The 2012 National Comprehensive Cancer Network Guidelines recommend considering a biopsy for men with a PSA ≤2.5 ng/ml and PSAV ≥0.35 ng/ml/year [30]. This was recently challenged by one study using data from the Prostate Cancer Prevention Trial (PCPT), in which PSAV was a significant independent predictor of biopsy outcome but was associated with only a small improvement in predictive accuracy [31]. Thus, the authors concluded that biopsy should be based on total PSA rather than a PSAV indication. However, emerging data suggest that men with a PSAV >0.4 ng/ml/year prior to a prostate cancer diagnosis are 50% less likely to meet published criteria for insignificant disease [32]. Another recent study from the Baltimore Longitudinal Study of Aging (BLSA) showed that the probability of life-threatening prostate cancer was 3% for men with a PSA <3 ng/ml; however, this increased to 13.6% if the PSAV was greater than 0.4 ng/ml/year [33]. Thus, PSAV may be more useful in enhancing the specificity of screening for clinically significant prostate cancer, as will be discussed in the next section.

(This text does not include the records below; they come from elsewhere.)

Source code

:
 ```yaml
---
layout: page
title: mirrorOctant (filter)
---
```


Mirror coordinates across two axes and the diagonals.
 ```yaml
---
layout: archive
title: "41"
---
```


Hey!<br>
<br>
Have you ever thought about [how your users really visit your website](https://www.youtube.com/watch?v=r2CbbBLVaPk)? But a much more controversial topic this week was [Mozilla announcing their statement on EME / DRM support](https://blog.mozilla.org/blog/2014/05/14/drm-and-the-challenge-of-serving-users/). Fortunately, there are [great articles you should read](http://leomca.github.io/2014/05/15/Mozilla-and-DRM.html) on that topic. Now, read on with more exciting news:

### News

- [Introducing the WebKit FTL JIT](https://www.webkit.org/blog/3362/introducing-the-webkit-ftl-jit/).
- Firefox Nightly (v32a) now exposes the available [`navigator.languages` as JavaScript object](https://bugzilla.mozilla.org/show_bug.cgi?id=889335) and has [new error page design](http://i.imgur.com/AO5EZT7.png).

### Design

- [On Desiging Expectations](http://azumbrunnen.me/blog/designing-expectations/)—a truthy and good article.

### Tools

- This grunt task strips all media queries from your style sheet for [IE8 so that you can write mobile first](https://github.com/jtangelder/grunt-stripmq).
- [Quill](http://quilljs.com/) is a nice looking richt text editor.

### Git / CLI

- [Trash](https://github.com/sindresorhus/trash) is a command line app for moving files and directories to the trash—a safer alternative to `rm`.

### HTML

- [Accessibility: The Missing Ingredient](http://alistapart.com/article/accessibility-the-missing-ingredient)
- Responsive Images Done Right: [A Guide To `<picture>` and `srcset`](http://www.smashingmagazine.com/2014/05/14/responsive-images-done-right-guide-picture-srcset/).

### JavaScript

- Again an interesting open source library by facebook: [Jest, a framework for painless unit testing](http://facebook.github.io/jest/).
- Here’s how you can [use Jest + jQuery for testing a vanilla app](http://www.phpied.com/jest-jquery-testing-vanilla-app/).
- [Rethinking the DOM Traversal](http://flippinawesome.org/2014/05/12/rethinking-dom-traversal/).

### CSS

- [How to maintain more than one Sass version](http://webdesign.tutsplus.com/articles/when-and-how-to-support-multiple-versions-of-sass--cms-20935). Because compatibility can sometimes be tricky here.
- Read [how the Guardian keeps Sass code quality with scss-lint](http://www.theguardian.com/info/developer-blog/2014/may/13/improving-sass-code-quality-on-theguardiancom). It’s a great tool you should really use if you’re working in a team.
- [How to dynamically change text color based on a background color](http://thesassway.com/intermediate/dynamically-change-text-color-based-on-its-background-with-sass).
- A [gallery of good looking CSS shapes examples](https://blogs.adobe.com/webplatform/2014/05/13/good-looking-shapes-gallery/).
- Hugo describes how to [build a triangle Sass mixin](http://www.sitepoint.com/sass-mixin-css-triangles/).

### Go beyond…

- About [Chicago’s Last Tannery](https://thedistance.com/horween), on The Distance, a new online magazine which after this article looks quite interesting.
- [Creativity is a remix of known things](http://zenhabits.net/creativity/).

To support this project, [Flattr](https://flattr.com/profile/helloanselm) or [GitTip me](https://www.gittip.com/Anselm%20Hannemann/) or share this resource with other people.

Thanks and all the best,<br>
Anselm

Overall, Table 4.1 compares the PSAV findings in men with and without prostate cancer from several studies with different designs (i.e., prospective and retrospective). Differences in PSAV between studies may reflect differences in cohort age, absolute PSA levels, and cancer grade and extent—all of which can influence PSAV. Indeed, PSAV increases directly with PSA [34], which should be taken into consideration for proper clinical interpretation. For example, among men without prostate cancer from the BLSA, the mean PSAV was 0.02 ± 0.29 ng/ml/year for observations at PSA levels <3 ng/ml compared to 0.3 ± 0.59 ng/ml/year at a PSA of 3–10 ng/ml [33]. PSAV may also be influenced by age [13], with some data suggesting improved performance characteristics in young men [35]. However, age-related differences in the prevalence of confounding conditions (such as BPH and prostatitis [36]) may be more important determinants than age itself. Finally, changes in PSA are greater for men with high-grade cancers when compared to low-grade cancers [37, 38].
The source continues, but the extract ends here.